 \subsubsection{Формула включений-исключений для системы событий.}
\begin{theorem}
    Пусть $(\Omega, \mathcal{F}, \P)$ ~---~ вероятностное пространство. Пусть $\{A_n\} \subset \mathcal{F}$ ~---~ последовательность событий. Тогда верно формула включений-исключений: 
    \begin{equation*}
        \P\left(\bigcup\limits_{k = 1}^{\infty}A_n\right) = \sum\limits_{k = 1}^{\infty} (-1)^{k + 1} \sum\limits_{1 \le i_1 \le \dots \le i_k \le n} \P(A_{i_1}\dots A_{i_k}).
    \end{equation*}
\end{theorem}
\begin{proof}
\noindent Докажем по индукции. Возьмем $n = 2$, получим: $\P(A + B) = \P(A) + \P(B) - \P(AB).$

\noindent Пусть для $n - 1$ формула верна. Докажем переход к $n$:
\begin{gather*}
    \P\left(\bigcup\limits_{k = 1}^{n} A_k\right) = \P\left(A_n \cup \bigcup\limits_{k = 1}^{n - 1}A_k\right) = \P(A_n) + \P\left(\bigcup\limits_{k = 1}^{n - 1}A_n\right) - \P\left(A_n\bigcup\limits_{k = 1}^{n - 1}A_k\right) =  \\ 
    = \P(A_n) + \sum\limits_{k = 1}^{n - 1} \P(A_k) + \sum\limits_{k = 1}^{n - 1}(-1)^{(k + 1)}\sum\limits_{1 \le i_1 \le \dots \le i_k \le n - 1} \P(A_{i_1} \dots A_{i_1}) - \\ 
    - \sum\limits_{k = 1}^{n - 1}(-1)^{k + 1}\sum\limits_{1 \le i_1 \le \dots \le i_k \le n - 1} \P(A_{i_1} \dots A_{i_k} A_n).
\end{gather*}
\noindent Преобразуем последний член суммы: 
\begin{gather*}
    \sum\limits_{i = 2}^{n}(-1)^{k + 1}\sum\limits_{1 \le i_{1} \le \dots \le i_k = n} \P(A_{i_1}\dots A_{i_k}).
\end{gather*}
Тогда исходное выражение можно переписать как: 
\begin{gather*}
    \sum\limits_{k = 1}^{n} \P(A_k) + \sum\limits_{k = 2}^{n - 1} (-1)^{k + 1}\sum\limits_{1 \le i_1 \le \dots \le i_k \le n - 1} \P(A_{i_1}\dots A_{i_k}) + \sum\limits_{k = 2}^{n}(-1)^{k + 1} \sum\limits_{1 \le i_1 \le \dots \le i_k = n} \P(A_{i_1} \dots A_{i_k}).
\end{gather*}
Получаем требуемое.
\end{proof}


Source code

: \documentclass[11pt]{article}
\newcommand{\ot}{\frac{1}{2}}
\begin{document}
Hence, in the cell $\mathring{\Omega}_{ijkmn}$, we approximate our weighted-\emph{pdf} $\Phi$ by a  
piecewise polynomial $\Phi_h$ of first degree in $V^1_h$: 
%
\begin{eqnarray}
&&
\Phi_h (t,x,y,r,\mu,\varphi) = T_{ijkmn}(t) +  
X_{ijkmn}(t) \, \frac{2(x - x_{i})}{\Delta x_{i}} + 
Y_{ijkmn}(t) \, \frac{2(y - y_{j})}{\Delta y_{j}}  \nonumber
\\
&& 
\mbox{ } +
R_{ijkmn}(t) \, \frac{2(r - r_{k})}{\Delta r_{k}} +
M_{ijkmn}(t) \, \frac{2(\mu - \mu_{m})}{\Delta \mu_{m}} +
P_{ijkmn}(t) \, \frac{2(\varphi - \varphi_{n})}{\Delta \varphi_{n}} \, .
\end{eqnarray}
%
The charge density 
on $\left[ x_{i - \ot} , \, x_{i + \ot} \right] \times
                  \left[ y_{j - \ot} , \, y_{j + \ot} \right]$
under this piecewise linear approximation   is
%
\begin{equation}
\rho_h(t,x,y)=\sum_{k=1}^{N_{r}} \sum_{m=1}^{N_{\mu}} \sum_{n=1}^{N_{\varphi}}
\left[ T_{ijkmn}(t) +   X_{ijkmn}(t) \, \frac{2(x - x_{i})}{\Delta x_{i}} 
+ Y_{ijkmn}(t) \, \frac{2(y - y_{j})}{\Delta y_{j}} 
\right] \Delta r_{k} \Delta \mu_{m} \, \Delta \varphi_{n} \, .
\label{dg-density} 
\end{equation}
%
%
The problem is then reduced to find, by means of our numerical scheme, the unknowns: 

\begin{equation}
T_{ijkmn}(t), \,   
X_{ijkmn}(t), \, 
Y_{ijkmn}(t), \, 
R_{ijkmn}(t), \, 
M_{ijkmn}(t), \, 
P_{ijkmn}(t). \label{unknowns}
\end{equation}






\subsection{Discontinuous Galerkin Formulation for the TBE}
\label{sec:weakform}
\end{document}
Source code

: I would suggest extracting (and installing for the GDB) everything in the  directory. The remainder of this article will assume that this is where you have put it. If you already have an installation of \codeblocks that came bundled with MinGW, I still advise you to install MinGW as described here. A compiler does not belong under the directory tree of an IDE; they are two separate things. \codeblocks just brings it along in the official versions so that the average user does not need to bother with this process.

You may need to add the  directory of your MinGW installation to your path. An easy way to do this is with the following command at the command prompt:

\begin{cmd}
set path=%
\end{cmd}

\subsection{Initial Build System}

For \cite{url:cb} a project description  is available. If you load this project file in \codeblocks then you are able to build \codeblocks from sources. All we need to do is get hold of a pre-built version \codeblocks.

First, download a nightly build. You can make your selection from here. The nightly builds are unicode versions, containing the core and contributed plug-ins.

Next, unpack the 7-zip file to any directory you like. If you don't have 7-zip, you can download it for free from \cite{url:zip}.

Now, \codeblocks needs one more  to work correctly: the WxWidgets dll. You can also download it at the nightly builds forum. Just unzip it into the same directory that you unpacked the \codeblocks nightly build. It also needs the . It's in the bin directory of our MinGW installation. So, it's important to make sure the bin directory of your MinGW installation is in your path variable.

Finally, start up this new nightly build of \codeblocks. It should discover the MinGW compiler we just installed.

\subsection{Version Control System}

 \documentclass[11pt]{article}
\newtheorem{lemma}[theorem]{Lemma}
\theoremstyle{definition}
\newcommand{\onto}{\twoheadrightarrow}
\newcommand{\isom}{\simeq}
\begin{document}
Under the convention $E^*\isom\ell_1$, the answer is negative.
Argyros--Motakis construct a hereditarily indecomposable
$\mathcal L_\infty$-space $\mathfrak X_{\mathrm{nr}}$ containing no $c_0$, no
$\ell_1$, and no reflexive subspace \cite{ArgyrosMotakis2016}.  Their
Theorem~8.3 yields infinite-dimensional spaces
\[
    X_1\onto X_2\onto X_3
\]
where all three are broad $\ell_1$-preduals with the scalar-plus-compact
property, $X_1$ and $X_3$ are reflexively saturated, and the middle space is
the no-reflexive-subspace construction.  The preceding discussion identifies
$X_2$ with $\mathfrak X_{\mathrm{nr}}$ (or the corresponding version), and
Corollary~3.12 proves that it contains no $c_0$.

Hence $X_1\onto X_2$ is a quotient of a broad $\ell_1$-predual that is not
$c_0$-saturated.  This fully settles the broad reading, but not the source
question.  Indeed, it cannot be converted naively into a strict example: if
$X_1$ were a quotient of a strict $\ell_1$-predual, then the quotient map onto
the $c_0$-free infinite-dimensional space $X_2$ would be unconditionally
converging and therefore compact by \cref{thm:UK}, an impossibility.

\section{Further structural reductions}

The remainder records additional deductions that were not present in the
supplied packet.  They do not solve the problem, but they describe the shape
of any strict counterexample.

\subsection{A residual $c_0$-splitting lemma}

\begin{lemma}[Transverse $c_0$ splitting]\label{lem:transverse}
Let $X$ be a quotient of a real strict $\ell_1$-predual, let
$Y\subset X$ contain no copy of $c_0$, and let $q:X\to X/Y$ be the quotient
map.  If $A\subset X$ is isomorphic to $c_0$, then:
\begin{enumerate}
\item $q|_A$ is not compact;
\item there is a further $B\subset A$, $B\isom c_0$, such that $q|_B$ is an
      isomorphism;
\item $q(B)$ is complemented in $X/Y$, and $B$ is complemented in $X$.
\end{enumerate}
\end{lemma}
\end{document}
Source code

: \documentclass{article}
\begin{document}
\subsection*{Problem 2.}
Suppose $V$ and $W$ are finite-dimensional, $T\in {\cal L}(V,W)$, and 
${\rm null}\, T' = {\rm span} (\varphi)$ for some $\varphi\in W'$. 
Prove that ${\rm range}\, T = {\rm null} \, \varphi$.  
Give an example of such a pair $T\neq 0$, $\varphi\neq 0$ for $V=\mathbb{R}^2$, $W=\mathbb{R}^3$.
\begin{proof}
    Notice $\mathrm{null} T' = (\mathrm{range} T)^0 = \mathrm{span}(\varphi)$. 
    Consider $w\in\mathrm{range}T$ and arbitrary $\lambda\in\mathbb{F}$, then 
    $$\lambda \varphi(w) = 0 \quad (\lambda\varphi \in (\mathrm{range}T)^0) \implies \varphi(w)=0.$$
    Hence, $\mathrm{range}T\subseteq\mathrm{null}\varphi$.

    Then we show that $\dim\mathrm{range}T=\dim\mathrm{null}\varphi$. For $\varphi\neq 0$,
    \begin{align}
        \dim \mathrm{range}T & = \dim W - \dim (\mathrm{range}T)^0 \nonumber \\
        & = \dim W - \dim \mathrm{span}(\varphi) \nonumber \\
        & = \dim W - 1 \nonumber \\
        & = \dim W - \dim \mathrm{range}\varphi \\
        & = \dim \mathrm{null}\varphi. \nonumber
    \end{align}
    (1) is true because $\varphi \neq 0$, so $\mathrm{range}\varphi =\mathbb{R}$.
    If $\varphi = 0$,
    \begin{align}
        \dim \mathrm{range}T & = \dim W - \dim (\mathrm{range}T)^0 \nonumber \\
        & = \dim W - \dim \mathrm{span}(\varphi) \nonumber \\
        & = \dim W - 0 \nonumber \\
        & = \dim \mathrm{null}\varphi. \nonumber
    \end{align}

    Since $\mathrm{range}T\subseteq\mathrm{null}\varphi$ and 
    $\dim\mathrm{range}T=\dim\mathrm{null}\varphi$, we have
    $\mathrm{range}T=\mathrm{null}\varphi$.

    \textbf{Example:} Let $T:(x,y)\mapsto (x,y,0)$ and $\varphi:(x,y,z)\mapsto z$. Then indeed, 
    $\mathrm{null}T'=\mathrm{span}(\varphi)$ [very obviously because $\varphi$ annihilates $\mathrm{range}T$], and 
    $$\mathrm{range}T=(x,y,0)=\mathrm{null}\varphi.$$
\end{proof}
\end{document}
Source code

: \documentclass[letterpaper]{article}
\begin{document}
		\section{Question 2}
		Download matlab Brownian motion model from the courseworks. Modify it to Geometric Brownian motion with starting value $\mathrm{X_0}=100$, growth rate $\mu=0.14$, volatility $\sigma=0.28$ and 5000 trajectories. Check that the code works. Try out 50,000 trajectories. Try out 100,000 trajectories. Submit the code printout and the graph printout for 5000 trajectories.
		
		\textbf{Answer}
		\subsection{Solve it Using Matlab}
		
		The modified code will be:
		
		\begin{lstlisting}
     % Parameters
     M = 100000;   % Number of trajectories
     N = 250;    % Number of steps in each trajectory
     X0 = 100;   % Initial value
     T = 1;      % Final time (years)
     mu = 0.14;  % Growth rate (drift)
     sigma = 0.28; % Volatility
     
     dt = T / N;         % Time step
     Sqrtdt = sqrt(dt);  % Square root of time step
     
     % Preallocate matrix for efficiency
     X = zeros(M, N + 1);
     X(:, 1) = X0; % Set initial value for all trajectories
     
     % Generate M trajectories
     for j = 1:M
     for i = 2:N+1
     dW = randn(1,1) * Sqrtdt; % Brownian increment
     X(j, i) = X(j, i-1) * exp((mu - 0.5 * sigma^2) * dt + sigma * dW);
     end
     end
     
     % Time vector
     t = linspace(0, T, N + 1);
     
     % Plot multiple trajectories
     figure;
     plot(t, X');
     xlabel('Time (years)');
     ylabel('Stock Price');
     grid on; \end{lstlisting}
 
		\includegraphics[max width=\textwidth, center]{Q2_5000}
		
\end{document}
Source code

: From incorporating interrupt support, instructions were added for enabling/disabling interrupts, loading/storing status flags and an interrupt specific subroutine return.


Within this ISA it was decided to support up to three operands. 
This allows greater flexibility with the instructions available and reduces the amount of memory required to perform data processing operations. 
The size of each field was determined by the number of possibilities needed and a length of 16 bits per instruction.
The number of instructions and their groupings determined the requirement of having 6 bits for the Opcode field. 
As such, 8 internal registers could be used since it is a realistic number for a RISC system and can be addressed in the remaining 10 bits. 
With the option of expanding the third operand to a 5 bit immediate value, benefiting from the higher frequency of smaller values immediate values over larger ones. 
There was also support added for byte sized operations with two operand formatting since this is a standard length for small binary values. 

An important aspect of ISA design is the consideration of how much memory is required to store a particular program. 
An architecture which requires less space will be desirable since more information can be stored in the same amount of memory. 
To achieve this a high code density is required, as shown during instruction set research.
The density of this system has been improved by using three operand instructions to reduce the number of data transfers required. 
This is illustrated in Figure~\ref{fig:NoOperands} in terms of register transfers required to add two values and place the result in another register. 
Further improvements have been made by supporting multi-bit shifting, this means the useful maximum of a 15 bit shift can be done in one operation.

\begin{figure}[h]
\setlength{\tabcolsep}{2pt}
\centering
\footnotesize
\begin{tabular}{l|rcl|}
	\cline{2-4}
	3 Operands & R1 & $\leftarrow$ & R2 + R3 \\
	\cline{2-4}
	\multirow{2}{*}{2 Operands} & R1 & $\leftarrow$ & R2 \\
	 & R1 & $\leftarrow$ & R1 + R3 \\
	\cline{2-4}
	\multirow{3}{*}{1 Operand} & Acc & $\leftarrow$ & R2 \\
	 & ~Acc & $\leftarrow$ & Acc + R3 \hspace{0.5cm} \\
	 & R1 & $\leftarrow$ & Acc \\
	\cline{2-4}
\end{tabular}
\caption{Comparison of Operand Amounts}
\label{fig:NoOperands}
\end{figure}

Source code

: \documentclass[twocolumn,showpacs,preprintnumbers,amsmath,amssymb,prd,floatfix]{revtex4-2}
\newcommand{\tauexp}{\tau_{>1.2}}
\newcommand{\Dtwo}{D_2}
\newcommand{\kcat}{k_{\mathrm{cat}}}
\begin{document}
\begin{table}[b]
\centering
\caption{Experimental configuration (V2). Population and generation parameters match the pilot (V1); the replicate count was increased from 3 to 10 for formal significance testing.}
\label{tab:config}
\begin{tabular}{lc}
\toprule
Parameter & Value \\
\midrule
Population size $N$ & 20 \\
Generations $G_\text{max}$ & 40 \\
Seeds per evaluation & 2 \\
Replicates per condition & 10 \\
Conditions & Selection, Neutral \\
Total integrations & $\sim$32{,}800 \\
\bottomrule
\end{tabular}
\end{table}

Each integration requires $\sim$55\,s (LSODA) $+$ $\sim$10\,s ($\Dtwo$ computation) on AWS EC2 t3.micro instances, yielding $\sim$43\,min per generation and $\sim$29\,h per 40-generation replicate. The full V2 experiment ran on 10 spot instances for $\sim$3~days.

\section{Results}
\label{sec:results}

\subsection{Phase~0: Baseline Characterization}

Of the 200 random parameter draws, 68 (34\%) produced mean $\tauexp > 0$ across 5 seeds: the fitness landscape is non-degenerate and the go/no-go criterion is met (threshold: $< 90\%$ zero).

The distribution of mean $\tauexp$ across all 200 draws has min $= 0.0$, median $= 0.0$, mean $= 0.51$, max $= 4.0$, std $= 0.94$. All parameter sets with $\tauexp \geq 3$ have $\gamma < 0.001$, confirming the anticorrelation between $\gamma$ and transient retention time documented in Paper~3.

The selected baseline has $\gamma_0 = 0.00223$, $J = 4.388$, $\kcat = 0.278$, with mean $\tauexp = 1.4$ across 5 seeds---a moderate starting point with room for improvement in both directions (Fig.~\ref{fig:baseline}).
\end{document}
..........
Among the entries above, copy exactly only the lines starting with the one containing "Conditions & Selection, Neutral \\" and going through the one containing "The distribution of", both ends included.

▶ _OUTPUT OF THE EXERCISE_:
Conditions & Selection, Neutral \\
Total integrations & $\sim$32{,}800 \\
\bottomrule
\end{tabular}
\end{table}

Each integration requires $\sim$55\,s (LSODA) $+$ $\sim$10\,s ($\Dtwo$ computation) on AWS EC2 t3.micro instances, yielding $\sim$43\,min per generation and $\sim$29\,h per 40-generation replicate. The full V2 experiment ran on 10 spot instances for $\sim$3~days.

\section{Results}
\label{sec:results}

\subsection{Phase~0: Baseline Characterization}

Of the 200 random parameter draws, 68 (34\%) produced mean $\tauexp > 0$ across 5 seeds: the fitness landscape is non-degenerate and the go/no-go criterion is met (threshold: $< 90\%$ zero).

The distribution of mean $\tauexp$ across all 200 draws has min $= 0.0$, median $= 0.0$, mean $= 0.51$, max $= 4.0$, std $= 0.94$. All parameter sets with $\tauexp \geq 3$ have $\gamma < 0.001$, confirming the anticorrelation between $\gamma$ and transient retention time documented in Paper~3.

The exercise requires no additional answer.